The demand for a haircut as the basso continuo of
their negotiations is, either way, insufficient to arouse confidence on
the opposite side that the new government is different – that it will
act more energetically and responsibly than the clientilist governments
that it replaced. Tsipras and Syriza might have drawn up the reform
programme of a left-wing government and thus ‘showcase’ it to their
negotiating partners in Brussels and Berlin. Amartya Sen last month in
Firle, East Sussex, compared the austerity policy pushed through by the
federal German government with a medicine that contains a toxic mixture
of antibiotics and rat poison.
In complete accordance with the Nobel
Prize-winner for economics, the left-wing government might have taken on
a Keynesian segregation of the Merkel medicine and consequentially
thrown out all neoliberal impositions; but, at the same time, they would
have had to give credibility to their intentions of carrying through
the overdue modernisation of state and economy, execute a fairer form of
cross subsidies, combat corruption and tax evasion etc. Instead, it
resorted to moralising – to a blame game that worked to the advantage of
the German government in the given circumstances, enabling it to
dismiss with neo-German robustness the wholly justified complaint of
Greece about the clever way a line was drawn (under debts) in the
two-plus-four negotiations (of 1990 over German unification).
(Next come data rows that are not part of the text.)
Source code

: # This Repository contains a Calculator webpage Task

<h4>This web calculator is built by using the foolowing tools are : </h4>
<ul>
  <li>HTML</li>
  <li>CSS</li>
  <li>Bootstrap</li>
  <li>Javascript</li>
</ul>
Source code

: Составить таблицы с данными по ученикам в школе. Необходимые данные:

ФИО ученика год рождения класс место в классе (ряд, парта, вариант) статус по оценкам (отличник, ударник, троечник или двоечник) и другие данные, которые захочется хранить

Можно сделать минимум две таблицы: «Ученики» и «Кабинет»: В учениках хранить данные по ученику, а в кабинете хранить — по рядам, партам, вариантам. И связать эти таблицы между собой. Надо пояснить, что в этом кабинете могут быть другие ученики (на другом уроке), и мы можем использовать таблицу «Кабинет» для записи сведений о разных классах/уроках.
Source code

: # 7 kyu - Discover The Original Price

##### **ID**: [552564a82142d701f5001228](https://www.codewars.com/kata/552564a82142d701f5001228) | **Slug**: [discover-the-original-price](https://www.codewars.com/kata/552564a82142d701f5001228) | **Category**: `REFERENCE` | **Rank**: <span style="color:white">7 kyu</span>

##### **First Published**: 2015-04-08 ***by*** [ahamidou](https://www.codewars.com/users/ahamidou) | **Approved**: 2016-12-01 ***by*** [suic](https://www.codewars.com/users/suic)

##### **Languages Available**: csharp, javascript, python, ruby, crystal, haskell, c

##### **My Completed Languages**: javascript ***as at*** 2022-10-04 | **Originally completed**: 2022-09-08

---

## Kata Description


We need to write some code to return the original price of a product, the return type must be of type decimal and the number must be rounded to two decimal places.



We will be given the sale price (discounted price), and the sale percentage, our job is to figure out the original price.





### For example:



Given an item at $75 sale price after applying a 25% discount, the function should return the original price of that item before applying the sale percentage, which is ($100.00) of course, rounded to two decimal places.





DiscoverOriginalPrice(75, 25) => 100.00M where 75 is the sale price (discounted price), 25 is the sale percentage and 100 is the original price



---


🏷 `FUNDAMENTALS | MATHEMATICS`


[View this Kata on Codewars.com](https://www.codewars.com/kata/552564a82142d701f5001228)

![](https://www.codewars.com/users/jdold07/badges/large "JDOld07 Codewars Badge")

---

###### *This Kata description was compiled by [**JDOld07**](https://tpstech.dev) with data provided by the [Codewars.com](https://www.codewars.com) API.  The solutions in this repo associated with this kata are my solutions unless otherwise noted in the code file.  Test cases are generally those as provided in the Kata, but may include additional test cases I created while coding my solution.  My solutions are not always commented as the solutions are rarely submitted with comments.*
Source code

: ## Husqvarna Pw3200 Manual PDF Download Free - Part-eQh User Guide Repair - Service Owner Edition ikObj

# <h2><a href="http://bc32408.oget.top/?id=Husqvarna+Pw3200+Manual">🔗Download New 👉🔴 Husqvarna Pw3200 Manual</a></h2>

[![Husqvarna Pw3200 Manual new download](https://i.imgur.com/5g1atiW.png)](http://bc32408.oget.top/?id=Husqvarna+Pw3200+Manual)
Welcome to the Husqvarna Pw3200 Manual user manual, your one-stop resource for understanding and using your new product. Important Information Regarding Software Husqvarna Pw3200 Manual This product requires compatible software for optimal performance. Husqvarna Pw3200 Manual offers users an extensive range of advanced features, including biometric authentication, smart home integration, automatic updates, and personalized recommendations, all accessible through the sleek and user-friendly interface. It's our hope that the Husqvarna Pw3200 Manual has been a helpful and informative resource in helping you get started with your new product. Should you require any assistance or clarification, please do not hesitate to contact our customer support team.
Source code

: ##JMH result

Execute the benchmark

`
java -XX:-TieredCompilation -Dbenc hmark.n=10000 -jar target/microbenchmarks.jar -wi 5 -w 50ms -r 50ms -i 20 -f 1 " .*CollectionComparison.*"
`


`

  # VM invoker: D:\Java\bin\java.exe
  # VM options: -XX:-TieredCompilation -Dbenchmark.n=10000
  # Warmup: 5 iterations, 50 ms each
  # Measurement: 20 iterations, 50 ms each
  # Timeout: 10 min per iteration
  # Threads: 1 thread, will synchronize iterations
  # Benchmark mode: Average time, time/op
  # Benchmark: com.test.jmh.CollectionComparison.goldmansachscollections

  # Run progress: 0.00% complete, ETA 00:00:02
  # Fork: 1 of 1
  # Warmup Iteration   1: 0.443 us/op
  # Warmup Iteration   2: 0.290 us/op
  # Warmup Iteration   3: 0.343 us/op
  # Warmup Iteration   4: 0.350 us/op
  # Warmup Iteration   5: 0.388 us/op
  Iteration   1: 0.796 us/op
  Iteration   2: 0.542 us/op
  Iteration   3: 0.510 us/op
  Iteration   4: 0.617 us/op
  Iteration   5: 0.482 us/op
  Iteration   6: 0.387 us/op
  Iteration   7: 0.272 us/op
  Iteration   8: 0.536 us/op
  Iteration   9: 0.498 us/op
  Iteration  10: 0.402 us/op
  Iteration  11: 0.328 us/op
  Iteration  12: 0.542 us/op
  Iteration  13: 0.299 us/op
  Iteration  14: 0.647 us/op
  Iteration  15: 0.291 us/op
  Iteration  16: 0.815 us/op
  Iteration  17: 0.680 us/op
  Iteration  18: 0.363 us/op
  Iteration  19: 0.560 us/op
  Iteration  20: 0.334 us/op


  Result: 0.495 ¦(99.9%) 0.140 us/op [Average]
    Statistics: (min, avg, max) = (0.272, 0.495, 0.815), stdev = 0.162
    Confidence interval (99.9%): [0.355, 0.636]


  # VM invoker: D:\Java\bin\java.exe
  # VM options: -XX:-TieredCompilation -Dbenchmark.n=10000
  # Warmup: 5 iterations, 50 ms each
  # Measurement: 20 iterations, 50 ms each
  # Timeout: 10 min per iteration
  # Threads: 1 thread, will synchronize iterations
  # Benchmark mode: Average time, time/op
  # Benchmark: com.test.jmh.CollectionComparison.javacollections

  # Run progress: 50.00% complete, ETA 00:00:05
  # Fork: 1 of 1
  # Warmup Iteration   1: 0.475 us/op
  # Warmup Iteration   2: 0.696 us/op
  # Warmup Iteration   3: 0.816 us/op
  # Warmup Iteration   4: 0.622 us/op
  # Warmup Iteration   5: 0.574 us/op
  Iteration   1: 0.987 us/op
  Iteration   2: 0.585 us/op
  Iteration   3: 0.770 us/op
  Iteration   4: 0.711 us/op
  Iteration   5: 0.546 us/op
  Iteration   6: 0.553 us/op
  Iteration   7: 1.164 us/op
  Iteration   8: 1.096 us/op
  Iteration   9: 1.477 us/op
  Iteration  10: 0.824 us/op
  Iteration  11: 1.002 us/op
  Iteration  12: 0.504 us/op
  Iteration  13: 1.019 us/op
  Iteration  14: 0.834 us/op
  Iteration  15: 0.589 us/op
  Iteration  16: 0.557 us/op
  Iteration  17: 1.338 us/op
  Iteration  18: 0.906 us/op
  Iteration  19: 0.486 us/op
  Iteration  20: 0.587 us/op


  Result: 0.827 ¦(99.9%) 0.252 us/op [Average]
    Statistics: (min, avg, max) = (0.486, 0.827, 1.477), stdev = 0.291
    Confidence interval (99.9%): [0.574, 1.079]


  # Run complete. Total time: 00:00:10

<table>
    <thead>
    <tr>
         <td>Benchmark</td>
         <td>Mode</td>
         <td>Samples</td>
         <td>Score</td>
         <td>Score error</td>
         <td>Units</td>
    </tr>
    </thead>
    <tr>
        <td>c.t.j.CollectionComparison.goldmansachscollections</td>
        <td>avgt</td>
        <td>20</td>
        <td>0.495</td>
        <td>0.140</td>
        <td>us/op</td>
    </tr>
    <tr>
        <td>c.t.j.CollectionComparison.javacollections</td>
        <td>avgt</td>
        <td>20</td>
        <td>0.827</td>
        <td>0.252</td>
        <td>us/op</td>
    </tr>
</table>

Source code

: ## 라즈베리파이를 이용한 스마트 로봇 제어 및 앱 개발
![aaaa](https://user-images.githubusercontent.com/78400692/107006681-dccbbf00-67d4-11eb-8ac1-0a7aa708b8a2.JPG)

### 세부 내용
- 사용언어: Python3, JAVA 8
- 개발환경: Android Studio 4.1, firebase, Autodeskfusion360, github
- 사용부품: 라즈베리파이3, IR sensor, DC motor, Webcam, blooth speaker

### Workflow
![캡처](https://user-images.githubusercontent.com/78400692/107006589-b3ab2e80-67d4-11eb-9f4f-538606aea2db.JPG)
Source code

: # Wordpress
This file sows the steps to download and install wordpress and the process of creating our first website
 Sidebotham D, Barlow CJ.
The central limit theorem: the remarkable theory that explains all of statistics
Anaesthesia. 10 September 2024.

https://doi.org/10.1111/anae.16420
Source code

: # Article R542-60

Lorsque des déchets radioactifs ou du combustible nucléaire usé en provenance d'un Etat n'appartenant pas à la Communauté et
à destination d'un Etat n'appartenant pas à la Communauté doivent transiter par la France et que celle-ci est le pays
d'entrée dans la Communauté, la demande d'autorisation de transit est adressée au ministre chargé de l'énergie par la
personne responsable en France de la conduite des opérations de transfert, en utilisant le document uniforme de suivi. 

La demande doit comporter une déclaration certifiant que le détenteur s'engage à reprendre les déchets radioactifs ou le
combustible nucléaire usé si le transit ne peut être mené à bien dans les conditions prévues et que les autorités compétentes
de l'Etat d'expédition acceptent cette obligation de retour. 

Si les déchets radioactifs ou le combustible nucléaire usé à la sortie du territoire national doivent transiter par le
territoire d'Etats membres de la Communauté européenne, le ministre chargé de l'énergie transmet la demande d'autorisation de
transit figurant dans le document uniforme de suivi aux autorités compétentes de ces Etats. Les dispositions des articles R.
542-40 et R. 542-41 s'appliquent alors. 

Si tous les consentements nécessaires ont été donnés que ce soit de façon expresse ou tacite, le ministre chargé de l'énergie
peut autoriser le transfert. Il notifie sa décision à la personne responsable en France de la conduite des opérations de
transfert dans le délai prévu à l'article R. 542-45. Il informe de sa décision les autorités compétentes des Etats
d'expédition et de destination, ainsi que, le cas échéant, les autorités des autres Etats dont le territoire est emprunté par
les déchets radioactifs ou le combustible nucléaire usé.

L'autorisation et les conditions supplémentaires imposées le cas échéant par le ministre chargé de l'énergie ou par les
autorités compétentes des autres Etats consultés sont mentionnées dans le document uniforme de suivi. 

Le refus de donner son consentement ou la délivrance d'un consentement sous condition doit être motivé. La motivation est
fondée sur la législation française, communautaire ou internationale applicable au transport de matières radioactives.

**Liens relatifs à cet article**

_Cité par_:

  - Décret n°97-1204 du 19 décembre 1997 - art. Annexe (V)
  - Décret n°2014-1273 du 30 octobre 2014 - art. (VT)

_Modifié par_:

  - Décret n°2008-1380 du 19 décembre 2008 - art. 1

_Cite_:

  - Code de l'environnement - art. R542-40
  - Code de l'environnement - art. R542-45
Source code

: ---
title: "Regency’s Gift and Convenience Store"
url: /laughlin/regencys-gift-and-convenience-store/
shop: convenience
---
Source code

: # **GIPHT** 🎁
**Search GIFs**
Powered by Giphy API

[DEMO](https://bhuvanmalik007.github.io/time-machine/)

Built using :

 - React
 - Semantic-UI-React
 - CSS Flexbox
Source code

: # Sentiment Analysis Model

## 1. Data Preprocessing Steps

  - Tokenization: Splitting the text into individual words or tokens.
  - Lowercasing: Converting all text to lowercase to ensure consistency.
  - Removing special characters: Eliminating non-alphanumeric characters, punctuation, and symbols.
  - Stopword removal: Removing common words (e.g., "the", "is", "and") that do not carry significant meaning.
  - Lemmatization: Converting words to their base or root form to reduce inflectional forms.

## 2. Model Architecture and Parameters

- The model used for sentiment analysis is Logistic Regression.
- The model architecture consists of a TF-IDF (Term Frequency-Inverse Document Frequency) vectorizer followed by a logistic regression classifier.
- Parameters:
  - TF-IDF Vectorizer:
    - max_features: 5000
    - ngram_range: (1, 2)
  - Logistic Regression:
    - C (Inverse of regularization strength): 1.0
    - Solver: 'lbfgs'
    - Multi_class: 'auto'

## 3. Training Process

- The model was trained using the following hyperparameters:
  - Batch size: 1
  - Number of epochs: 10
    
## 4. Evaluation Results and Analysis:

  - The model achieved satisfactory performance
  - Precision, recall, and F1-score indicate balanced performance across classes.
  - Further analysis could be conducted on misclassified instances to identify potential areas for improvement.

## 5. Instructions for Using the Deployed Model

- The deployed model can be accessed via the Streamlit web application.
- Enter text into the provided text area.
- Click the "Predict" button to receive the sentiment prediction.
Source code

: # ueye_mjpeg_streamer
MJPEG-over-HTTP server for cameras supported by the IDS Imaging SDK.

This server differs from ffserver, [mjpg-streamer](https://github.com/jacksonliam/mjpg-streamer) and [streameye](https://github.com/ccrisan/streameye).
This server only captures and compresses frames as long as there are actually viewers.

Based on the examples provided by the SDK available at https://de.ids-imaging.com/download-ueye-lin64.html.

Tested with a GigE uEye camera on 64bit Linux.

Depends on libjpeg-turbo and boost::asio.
The weak performance of the Greek
government doesn’t alter the fact of a scandal that consists in
politicians in Brussels and Berlin refusing to meet their colleagues
from Athens as politicians. They indeed do look like politicians but
(until last Monday) only spoke in their economic role as creditors. This
transformation into zombies is intended to give the protracted
insolvency of a state the appearance of a non-political, civil court
proceeding.
That makes it all the easier to deny any
political co-responsibility. Our press is making fun about the act of
renaming the Troika; it is indeed like a magic trick. But, with it,
there comes the legitimate wish to see emerge the true face of the
politician behind the mask of the creditor. For only as politicians can
these people be held responsible for a fiasco that has played out in
massively ruined life-chances, in joblessness, sickness, social misery
and hopelessness.
The scandal within the scandal is constipation
Angela Merkel brought in the IMF from
the outset for her dubious rescue moves. This body is responsible for
dysfunctions in the international financial system; as therapist it
takes care of its stability and thus acts in the common interest of
investors, especially of institutional investors. As Troika members,
European institutions also coalesce with this player so that
politicians, in so far as acting in this function, can retreat into the
role of untouchable agents acting strictly according to the rules of the
IMF. This dissipation of politics into market conformity helps to
explain the chutzpah with which representatives of the federal German
government, all of them highly moral people, can deny their political
co-responsibility for the disastrous social consequences that they
nevertheless took on board as opinion leaders of the European Council
through the implementation of the neoliberal austerity programmes.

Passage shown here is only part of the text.